Kim’s background is in gaming, so it’s a problem that he knows well — and an obvious one, to be sure. As gaming has generally shifted to mobile devices, the need for communication across those games is increasing. That’s doubly so for studios that are producing a big portfolio of games that still want to connect players across multiple games in order to keep a sense of continuity across those titles. Kim, originally a pro gamer, sold his last startup — a gaming studio called Paprika Labs — to GREE in 2012.
“We’ve been building this for a couple times when we were building our social game, we had to build this chat functionality every time,” Kim said. “We felt like it was re-inventing the wheel every time. Even though chat is really important, as a startup you have limited resources. You want your product guys and engineers focusing on what matters most. ”
Initially, Sendbird was focused on small- to medium-sized businesses, but a meeting with Parse co-founder Ilya Sukhar led them to start looking more closely at enterprise customers. In reality, businesses have been communicating with consumers all the way back when SMS was the primary mode of text communication on cell phones.
Working with enterprise customers, in theory, offers an opportunity to operate at a larger scale than going directly to smaller app developers — and generate more revenue. Sendbird operates on a paid subscription model, where the pricing varies based on the number of users who are using the chat services and what level of support companies are looking for.
“It’s a natural evolution to how technology is distributed from consumer to business side,” he said. “I hope we’re at the right time.”
If this all sounds familiar, it should. There’s a competitor that’s raised a hefty $22 million called Layer, which won TechCrunch Disrupt in 2013. The operations are quite similar, but Kim’s argument is that Layer doesn’t have the same functionality on a per-chat basis, like having an unlimited number of people chatting in the same room.
Still, Layer has plans that allow unlimited monthly active users.
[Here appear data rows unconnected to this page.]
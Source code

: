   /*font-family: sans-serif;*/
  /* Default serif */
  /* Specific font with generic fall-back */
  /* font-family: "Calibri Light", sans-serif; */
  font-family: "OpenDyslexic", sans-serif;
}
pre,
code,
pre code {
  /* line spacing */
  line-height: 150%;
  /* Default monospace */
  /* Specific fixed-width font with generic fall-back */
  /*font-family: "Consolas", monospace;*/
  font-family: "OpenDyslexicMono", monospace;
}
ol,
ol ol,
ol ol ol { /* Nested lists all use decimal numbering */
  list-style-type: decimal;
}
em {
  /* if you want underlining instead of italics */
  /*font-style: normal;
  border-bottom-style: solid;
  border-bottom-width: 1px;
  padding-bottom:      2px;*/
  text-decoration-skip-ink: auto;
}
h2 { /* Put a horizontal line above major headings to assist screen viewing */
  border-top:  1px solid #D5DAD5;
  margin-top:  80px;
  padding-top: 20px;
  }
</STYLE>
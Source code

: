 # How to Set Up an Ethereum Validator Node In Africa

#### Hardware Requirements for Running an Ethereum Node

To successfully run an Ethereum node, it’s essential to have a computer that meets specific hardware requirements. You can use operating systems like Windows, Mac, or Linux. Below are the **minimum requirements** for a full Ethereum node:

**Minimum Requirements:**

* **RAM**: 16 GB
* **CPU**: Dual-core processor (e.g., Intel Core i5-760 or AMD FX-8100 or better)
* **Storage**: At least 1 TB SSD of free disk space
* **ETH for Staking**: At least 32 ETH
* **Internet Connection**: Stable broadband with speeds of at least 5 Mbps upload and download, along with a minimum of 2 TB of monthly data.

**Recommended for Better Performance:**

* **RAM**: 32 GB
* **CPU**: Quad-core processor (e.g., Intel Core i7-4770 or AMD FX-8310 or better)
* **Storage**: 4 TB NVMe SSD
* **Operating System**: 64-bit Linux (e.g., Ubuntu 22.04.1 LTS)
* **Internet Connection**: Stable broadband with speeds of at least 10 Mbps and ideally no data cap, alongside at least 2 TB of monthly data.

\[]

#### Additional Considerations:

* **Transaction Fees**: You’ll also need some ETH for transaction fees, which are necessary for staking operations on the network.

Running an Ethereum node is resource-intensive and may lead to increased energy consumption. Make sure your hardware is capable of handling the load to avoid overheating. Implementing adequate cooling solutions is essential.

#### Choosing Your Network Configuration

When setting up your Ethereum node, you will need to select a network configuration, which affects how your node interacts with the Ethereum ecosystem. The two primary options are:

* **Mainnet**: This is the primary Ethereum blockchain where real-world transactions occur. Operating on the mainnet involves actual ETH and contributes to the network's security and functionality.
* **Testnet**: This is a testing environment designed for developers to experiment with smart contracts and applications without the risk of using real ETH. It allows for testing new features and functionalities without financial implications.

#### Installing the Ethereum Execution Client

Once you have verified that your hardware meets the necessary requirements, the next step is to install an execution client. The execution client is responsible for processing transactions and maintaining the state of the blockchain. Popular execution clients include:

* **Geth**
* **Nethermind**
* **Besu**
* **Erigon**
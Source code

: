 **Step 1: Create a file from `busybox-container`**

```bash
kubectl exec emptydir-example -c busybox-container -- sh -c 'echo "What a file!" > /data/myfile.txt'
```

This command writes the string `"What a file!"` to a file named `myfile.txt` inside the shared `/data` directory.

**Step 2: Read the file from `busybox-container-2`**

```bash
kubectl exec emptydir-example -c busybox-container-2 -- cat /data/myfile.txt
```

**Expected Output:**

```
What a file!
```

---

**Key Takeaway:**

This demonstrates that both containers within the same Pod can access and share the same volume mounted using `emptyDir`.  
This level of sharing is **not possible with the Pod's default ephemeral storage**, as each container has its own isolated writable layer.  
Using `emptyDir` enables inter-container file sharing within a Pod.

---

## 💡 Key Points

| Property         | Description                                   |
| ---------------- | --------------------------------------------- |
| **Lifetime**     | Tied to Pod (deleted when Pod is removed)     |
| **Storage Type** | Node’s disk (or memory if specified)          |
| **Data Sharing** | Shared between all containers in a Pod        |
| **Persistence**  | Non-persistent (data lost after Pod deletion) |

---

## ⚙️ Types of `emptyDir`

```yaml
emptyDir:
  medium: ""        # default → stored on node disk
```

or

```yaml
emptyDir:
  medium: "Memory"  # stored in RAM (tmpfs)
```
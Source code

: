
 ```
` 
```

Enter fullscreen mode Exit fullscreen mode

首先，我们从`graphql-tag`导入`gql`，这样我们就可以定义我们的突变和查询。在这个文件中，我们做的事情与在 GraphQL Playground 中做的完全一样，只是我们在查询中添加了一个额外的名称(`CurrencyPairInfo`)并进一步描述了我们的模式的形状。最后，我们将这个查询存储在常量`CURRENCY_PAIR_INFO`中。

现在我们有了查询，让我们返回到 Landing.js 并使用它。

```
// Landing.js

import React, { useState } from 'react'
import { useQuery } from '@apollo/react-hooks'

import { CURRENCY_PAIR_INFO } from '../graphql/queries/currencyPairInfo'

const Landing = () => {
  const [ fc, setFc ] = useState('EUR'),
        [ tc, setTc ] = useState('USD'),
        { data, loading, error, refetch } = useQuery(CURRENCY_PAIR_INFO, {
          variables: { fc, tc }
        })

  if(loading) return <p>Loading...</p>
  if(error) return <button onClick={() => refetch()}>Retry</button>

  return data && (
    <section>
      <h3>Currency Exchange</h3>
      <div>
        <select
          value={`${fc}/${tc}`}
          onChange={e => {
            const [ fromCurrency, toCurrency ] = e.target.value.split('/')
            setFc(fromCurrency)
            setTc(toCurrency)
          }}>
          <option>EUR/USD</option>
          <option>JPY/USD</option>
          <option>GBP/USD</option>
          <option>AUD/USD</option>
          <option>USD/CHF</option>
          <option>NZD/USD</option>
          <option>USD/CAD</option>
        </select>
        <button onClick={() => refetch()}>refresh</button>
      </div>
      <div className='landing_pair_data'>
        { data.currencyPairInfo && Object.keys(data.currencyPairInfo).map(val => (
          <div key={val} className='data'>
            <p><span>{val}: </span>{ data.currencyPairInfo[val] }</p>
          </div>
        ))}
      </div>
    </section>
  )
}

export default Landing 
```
There are other potential competitors, as well, like if Twilio were to release a similar service.
Sendbird has 15 employees, and started in Korea. Now it’s based out of San Francisco, largely because the company hopes to build a global-based presence, and San Francisco is home to many business-to-business software startups and is “at the top of the food chain,” Kim says. Part of the reason is that building a startup out of Korea became tough following the subprime mortgage crisis.
Sendbird is live in 340 apps now, Kim says. He also says Sendbird has around 2 million monthly active users chatting through its platform. The company is working on bot integrations, much in the same way Slack has, where users can tie third-party services into the messaging portions of an app.